Homesman parle d’abord beaucoup de la vie quotidienne des pionniers, en ces premières années d’une timide colonisation. Le territoire du Nebraska, c’était une plaine herbeuse à perte de vue, une contrée sans arbres, soumise aux aléas d’un climat propice aux extrêmes, aux tempêtes et tornades, à la canicule et au gel. Pour ces nouveaux fermiers, qui n’avaient d’autre choix que de construire leurs maisons et villages avec des mottes de terre, il allait falloir dompter un paysage vierge et sauvage, encore insoumis, et user d’ingéniosité. Manquant de ressources et de ravitaillement, livrés à eux-mêmes, loin des dernières lueurs des feux de la civilisation, ils ne pouvaient désormais compter que sur les maigres forces que leurs communautés naissantes avaient à offrir.

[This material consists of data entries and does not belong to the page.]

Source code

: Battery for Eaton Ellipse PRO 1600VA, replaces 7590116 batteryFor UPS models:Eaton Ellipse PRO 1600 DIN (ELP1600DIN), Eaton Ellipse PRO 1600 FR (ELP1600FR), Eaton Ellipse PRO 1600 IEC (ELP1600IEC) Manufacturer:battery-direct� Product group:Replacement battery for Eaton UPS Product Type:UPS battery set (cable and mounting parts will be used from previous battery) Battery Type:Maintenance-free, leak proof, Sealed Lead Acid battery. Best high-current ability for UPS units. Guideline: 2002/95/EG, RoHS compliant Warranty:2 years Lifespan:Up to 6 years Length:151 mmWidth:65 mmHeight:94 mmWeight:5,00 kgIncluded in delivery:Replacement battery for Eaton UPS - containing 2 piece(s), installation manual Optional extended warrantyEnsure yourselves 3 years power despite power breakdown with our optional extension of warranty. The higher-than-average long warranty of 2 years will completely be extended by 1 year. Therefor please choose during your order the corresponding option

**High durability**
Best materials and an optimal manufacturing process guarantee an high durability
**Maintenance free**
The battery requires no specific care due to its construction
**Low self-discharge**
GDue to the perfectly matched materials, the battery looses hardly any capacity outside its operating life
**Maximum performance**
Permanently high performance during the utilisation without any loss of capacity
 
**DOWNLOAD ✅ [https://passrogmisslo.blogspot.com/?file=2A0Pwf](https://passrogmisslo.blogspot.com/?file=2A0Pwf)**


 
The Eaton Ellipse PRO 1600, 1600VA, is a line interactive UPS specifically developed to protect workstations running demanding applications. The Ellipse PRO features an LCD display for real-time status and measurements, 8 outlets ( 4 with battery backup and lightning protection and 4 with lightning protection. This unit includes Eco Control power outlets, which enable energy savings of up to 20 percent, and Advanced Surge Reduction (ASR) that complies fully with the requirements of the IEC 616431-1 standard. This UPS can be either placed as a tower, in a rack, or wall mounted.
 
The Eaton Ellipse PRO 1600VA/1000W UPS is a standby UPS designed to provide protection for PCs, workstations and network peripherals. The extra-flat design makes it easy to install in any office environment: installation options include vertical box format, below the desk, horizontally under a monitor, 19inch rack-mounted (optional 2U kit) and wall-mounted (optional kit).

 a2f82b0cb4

L’histoire commence aux abords de l’un de ces villages disséminés le long de la rivière Loup, au sortir d’un hiver particulièrement violent. Après des mois de travail peu fructueux, après une saison d’isolement sous un manteau de neige battu par les vents, après la disette et la maladie, la mort de plusieurs enfants, 4 femmes de fermiers auront perdu la raison. Elles auront simplement craqué, victimes de cet espoir où pour peut-être prospérer il faut aussi être capable de savoir tout abandonner, ce qu’elles auront refusé. Les familles ne pourront s’occuper de leurs malades, et la communauté ne peut en assumer la charge; il sera décidé de les renvoyer à l’est, vers les parents qu’il leur reste et les institutions qui auront les moyens de les soigner et de prendre soin d’elles. Pour diriger le fourgon et remonter une piste estimée à plus de 5 semaines de voyage, une tâche dangereuse dont personne ne veut, il faudra désigner un rapatrieur, un homesman, parmi les membres de la communauté. Paradoxalement le choix se portera sur une femme, Mary Bee Cuddy, institutrice désœuvrée, vivant toujours seule, sans mari, sur un morceau de terre qu’elle cultive avec soin. Peu avant le grand départ, elle tombe sur un homme qu’on avait laissé pour mort dans la grande Prairie; Briggs, un mystérieux voleur de concessions qui se sera fait attraper pour ses méfaits. Elle lui propose de lui sauver la vie, à condition qu’il l’accompagne dans son périple…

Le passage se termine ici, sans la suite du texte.